Recovery of the rHPIV1-CΔ170 vectors expressing EBOV GP from cDNA.
The viruses were rescued by cotransfecting BHK BSR T7/5 cells with each of the full-length antigenomic plasmid and support plasmids expressing the HPIV1 N, P, and L proteins as described previously (33, 34). Transfected cells were incubated overnight at 37°C and washed twice with Opti-MEM I medium. The medium was replaced with fresh Opti-MEM I medium with 1 mM l-glutamine and 1.2% trypsin, followed by incubation at 32°C. At 48 h posttransfection, cells were harvested by scraping into the medium and the cell suspension was added to 50% confluent monolayers of LLC-MK2 cells in Opti-MEM I medium, 1 mM l-glutamine, and 1.2% trypsin (Life Technologies) and incubated at 32°C until cytopathic effects were visible. Recovered virus (seed pool) was amplified by one passage (working pool) in LLC-MK2 cells at 32°C. Virus titers were determined at 32°C by HAD with guinea pig erythrocytes, and titers are reported as log10 TCID50 per milliliter.
Viral genome sequencing was performed to confirm that the recovered viruses contained the correct genome sequence. Viral RNA was extracted from the virus stocks using a viral RNA extraction kit (Qiagen, Valencia, CA), including DNase digestion to eliminate any plasmid DNA used for virus recovery. Overlapping fragments of the genome were amplified by RT-PCR using the SuperScript first-strand synthesis system (Life Technologies) and Advantage-HF PCR kit (Clontech, Mountain View, CA), followed by Sanger sequencing of the RT-PCR fragments. All viruses were sequenced in their entirety except for the 26 nt at the 5′ end and 86, 79, 77, and 77 nt at the 3′ end of GP1, GP-TMCT1, GP2, and GP-TMCT2, respectively. All viruses were found to be free of adventitious mutations.

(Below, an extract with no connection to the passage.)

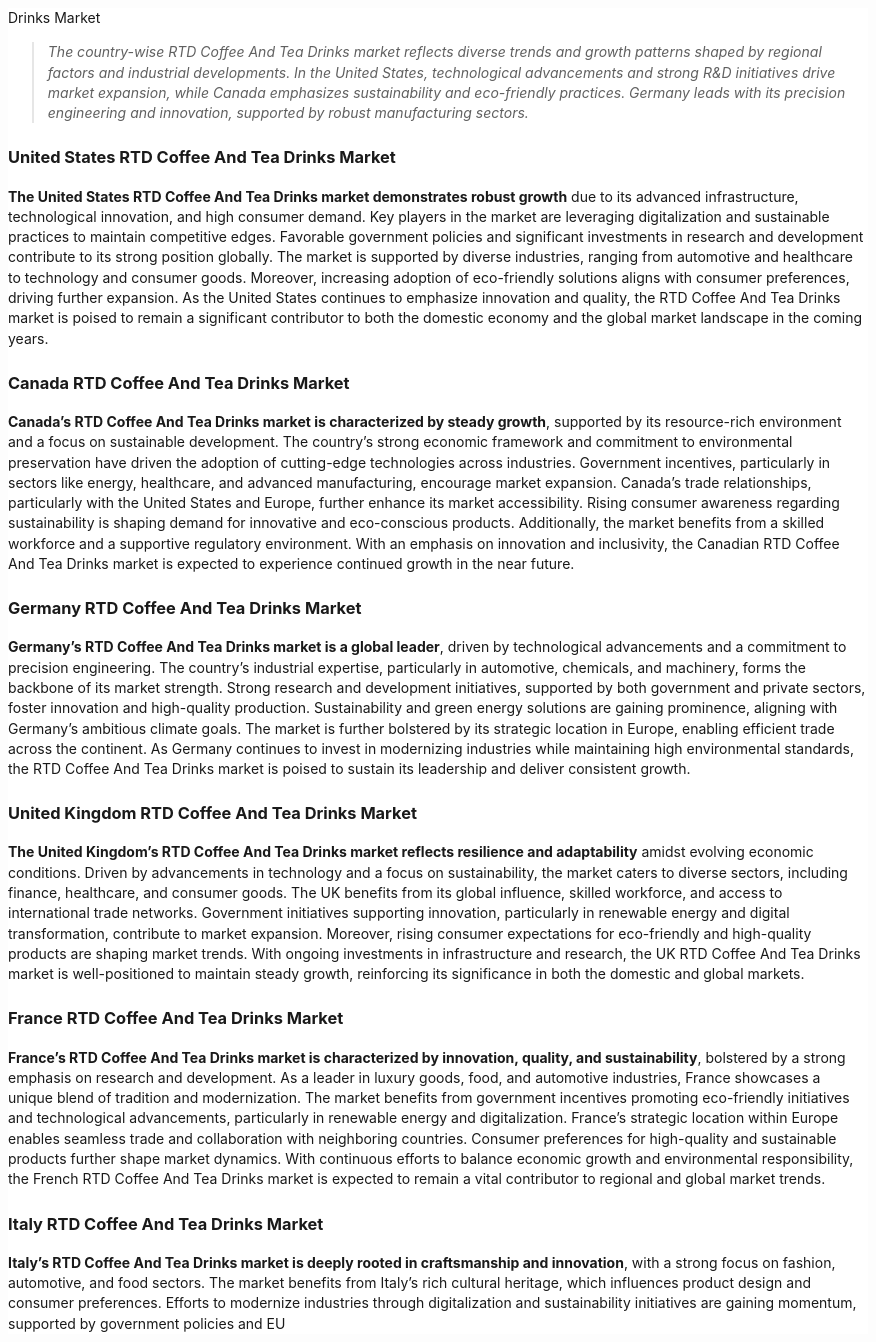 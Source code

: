 Drinks Market<br /></span></h1><blockquote><p><em><span class="">The country-wise RTD Coffee And Tea Drinks market reflects diverse trends and growth patterns shaped by regional factors and industrial developments. In the United States, technological advancements and strong R&amp;D initiatives drive market expansion, while Canada emphasizes sustainability and eco-friendly practices. Germany leads with its precision engineering and innovation, supported by robust manufacturing sectors.</span></em></p></blockquote><h3><strong>United States RTD Coffee And Tea Drinks Market</strong></h3><p><strong>The United States RTD Coffee And Tea Drinks market demonstrates robust growth</strong> due to its advanced infrastructure, technological innovation, and high consumer demand. Key players in the market are leveraging digitalization and sustainable practices to maintain competitive edges. Favorable government policies and significant investments in research and development contribute to its strong position globally. The market is supported by diverse industries, ranging from automotive and healthcare to technology and consumer goods. Moreover, increasing adoption of eco-friendly solutions aligns with consumer preferences, driving further expansion. As the United States continues to emphasize innovation and quality, the RTD Coffee And Tea Drinks market is poised to remain a significant contributor to both the domestic economy and the global market landscape in the coming years.</p><h3><strong>Canada RTD Coffee And Tea Drinks Market</strong></h3><p><strong>Canada&rsquo;s RTD Coffee And Tea Drinks market is characterized by steady growth</strong>, supported by its resource-rich environment and a focus on sustainable development. The country&rsquo;s strong economic framework and commitment to environmental preservation have driven the adoption of cutting-edge technologies across industries. Government incentives, particularly in sectors like energy, healthcare, and advanced manufacturing, encourage market expansion. Canada&rsquo;s trade relationships, particularly with the United States and Europe, further enhance its market accessibility. Rising consumer awareness regarding sustainability is shaping demand for innovative and eco-conscious products. Additionally, the market benefits from a skilled workforce and a supportive regulatory environment. With an emphasis on innovation and inclusivity, the Canadian RTD Coffee And Tea Drinks market is expected to experience continued growth in the near future.</p><h3><strong>Germany RTD Coffee And Tea Drinks Market</strong></h3><p><strong>Germany&rsquo;s RTD Coffee And Tea Drinks market is a global leader</strong>, driven by technological advancements and a commitment to precision engineering. The country&rsquo;s industrial expertise, particularly in automotive, chemicals, and machinery, forms the backbone of its market strength. Strong research and development initiatives, supported by both government and private sectors, foster innovation and high-quality production. Sustainability and green energy solutions are gaining prominence, aligning with Germany&rsquo;s ambitious climate goals. The market is further bolstered by its strategic location in Europe, enabling efficient trade across the continent. As Germany continues to invest in modernizing industries while maintaining high environmental standards, the RTD Coffee And Tea Drinks market is poised to sustain its leadership and deliver consistent growth.</p><h3><strong>United Kingdom RTD Coffee And Tea Drinks Market</strong></h3><p><strong>The United Kingdom&rsquo;s RTD Coffee And Tea Drinks market reflects resilience and adaptability</strong> amidst evolving economic conditions. Driven by advancements in technology and a focus on sustainability, the market caters to diverse sectors, including finance, healthcare, and consumer goods. The UK benefits from its global influence, skilled workforce, and access to international trade networks. Government initiatives supporting innovation, particularly in renewable energy and digital transformation, contribute to market expansion. Moreover, rising consumer expectations for eco-friendly and high-quality products are shaping market trends. With ongoing investments in infrastructure and research, the UK RTD Coffee And Tea Drinks market is well-positioned to maintain steady growth, reinforcing its significance in both the domestic and global markets.</p><h3><strong>France RTD Coffee And Tea Drinks Market</strong></h3><p><strong>France&rsquo;s RTD Coffee And Tea Drinks market is characterized by innovation, quality, and sustainability</strong>, bolstered by a strong emphasis on research and development. As a leader in luxury goods, food, and automotive industries, France showcases a unique blend of tradition and modernization. The market benefits from government incentives promoting eco-friendly initiatives and technological advancements, particularly in renewable energy and digitalization. France&rsquo;s strategic location within Europe enables seamless trade and collaboration with neighboring countries. Consumer preferences for high-quality and sustainable products further shape market dynamics. With continuous efforts to balance economic growth and environmental responsibility, the French RTD Coffee And Tea Drinks market is expected to remain a vital contributor to regional and global market trends.</p><h3><strong>Italy RTD Coffee And Tea Drinks Market</strong></h3><p><strong>Italy&rsquo;s RTD Coffee And Tea Drinks market is deeply rooted in craftsmanship and innovation</strong>, with a strong focus on fashion, automotive, and food sectors. The market benefits from Italy&rsquo;s rich cultural heritage, which influences product design and consumer preferences. Efforts to modernize industries through digitalization and sustainability initiatives are gaining momentum, supported by government policies and EU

Multicycle replication kinetics.
Confluent Vero cells in 6-well plates were infected with the recombinant viruses at an input multiplicity of infection (MOI) of 0.01 TCID50/cell in triplicate. At 24-h intervals, starting on day 1 through day 6, 500 μl (one-sixth of the volume) of culture medium supernatant was collected from each well and replaced with fresh medium. The samples were flash frozen and stored at −80°C. The virus titer of each sample was determined in duplicate by HAD assay on LLC-MK2 cells as described above.
Double-staining plaque assay.
A double-staining fluorescent plaque assay detecting the coexpression of HPIV1 antigens and EBOV GP was performed to determine the stability of GP expression from all vectors. All seed pool clones were initially screened, and those with 100% GP expression were selected for preparation of working pools, which were also analyzed by double staining to ensure no loss of GP expression. Briefly, Vero cells were infected with a 10-fold serially diluted inoculum and incubated for 6 days at 32°C under a 0.8% methylcellulose overlay Opti-MEM I medium containing 4% trypsin. For samples derived from African green monkeys, ampicillin (200 μg/ml), cleocin (30 μg/ml), timentin (400 μg/ml), gentamicin (100 μg/ml), and amphotericin (5 μg/ml) were included in the overlay medium. At 6 days postinfection, cells were fixed twice with ice-cold 80% methanol. Immunostaining was performed with an HPIV1-specific goat polyclonal antibody (ab20791; Abcam, Cambridge, MA) and a mouse monoclonal EBOV GP antibody (4F3; IBT Bioservices, Rockville, MD) at dilutions of 1:1,600 and 1:2,000, respectively. The secondary antibodies were infrared dye-conjugated donkey anti-goat immunoglobulin 680LT and donkey anti-mouse immunoglobulin 800CW (Li-Cor, Lincoln, NE), each used at a 1:800 dilution. Images were acquired using an Odyssey infrared imaging system. Plaques were pseudocolored to appear red and green for HPIV1 and EBOV GP expression, respectively. HPIV1 plaques expressing EBOV GP appeared yellow (HPIV1 and GP staining merged).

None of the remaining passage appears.